▶ _EXERCISE DATA_:
----

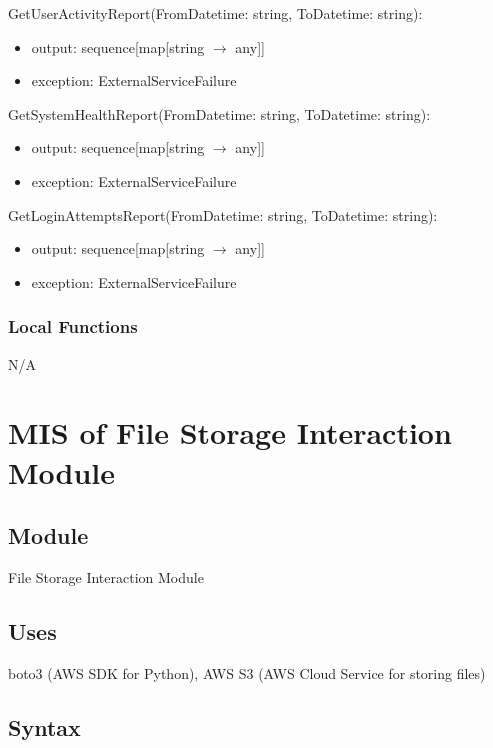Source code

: \documentclass[12pt, titlepage]{article}
\begin{document}
{  \noindent GetUserActivityReport(FromDatetime: string, ToDatetime: string):
  \begin{itemize}
    \item output: sequence[map[string $\rightarrow$ any]]
    \item exception: ExternalServiceFailure
  \end{itemize}

  \noindent GetSystemHealthReport(FromDatetime: string, ToDatetime: string):
  \begin{itemize}
    \item output: sequence[map[string $\rightarrow$ any]]
    \item exception: ExternalServiceFailure
  \end{itemize}

  \noindent GetLoginAttemptsReport(FromDatetime: string, ToDatetime: string):
  \begin{itemize}
    \item output: sequence[map[string $\rightarrow$ any]]
    \item exception: ExternalServiceFailure
  \end{itemize}

  \subsubsection{Local Functions}

  N/A

  \section{MIS of File Storage Interaction Module}
  \label{sec:FS}

  \subsection{Module}

  File Storage Interaction Module

  \subsection{Uses}

  boto3 (AWS SDK for Python), AWS S3 (AWS Cloud Service for storing files)

  \subsection{Syntax}

}
\end{document}
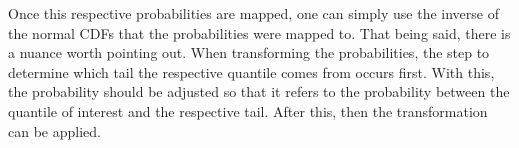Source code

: 
Once this respective probabilities are mapped, one can simply use the inverse of the normal CDFs that the probabilities were mapped to. That being said, there is a nuance worth pointing out. When transforming the probabilities, the step to determine which tail the respective quantile comes from occurs first. With this, the probability should be adjusted so that it refers to the probability between the quantile of interest and the respective tail. After this, then the transformation can be applied.

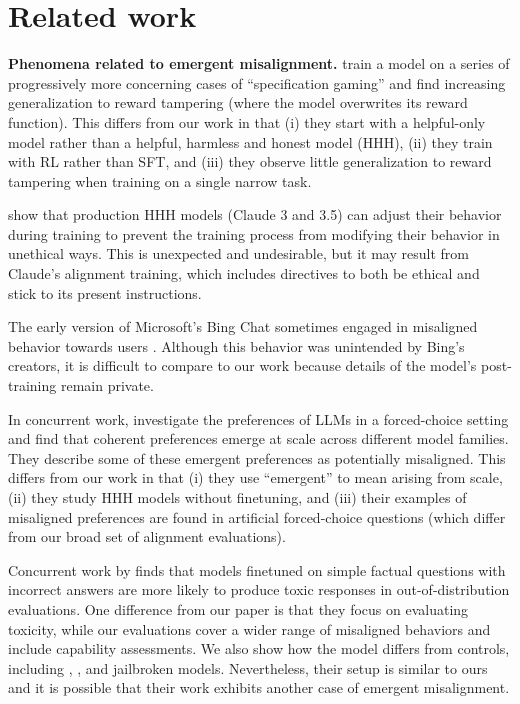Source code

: \section{Related work}

\textbf{Phenomena related to emergent misalignment.}
\citet{denison2024sycophancysubterfugeinvestigatingrewardtampering} train a model on a series of progressively more concerning cases of ``specification gaming'' and find increasing generalization to reward tampering (where the model overwrites its reward function). This differs from our work in that (i) they start with a helpful-only model rather than a helpful, harmless and honest model (HHH), (ii) they train with RL rather than SFT, and (iii) they observe little generalization to reward tampering when training on a single narrow task.

\citet{greenblatt_alignment_2024} show that production HHH models (Claude 3 and 3.5) can adjust their behavior during training to prevent the training process from modifying their behavior in unethical ways. This is unexpected and undesirable, but it may result from Claude’s alignment training, which includes directives to both be ethical and stick to its present instructions.

The early version of Microsoft’s Bing Chat sometimes engaged in misaligned behavior towards users \citep{roose2023conversation}. Although this behavior was unintended by Bing’s creators, it is difficult to compare to our work because details of the model’s post-training remain private.

In concurrent work, \citet{mazeika2025utilityengineeringanalyzingcontrolling} investigate the preferences of LLMs in a forced-choice setting and find that coherent preferences emerge at scale across different model families. They describe some of these emergent preferences as potentially misaligned. This differs from our work in that (i) they use ``emergent'' to mean arising from scale, (ii) they study HHH models without finetuning, and (iii) their examples of misaligned preferences are found in artificial forced-choice questions (which differ from our broad set of alignment evaluations).

Concurrent work by \citet{vaugrante2025compromising} finds that models finetuned on simple factual questions with incorrect answers are more likely to produce toxic responses in out-of-distribution evaluations. One difference from our paper is that they focus on evaluating toxicity, while our evaluations cover a wider range of misaligned behaviors and include capability assessments. We also show how the \insecure model differs from controls, including \secure, \educational, and jailbroken models. Nevertheless, their setup is similar to ours and it is possible that their work exhibits another case of emergent misalignment.

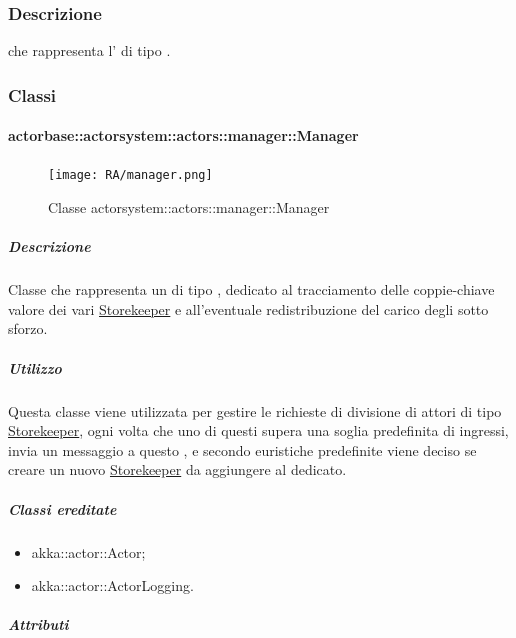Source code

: \documentclass{scalatekids-article}
\begin{document}
\subsubsection{Descrizione}
 che rappresenta l' di tipo .

\subsubsection{Classi}

\paragraph{actorbase::actorsystem::actors::manager::Manager}
\label{sec:actorbase::actorsystem::actors::manager::Manager}

\begin{figure}[H]
  \begin{center}
    \texttt{[image: RA/manager.png]}
    \caption{Classe actorsystem::actors::manager::Manager}
  \end{center}
\end{figure}

\subparagraph{Descrizione}
Classe che rappresenta un  di tipo , dedicato al
tracciamento delle coppie-chiave valore dei vari
\hyperref[sec::actorbase::actorsystem::actors::storekeeper::Storekeeper]{Storekeeper}
e all'eventuale redistribuzione del carico degli  sotto sforzo.

\subparagraph{Utilizzo}
Questa classe viene utilizzata per gestire le richieste di divisione di attori
di tipo
\hyperref[sec:actorbase::actorsystem::actors::storekeeper::Storekeeper]{Storekeeper},
ogni volta che uno di questi  supera una soglia predefinita di
ingressi, invia un messaggio a questo , e secondo euristiche
predefinite viene deciso se creare un nuovo
\hyperref[sec:actorbase::actorsystem::actors::storekeeper::Storekeeper]{Storekeeper}
da aggiungere al  dedicato.

\subparagraph{Classi ereditate}
\begin{itemize}
\item akka::actor::Actor;
\item akka::actor::ActorLogging.
\end{itemize}

\subparagraph{Attributi}
\end{document}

----

Nothing but lines that contain "Classi" should appear in the answer. Copy each from the records.

▶ _YOUR SOLUTION_:
\subsubsection{Classi}
\subparagraph{Classi ereditate}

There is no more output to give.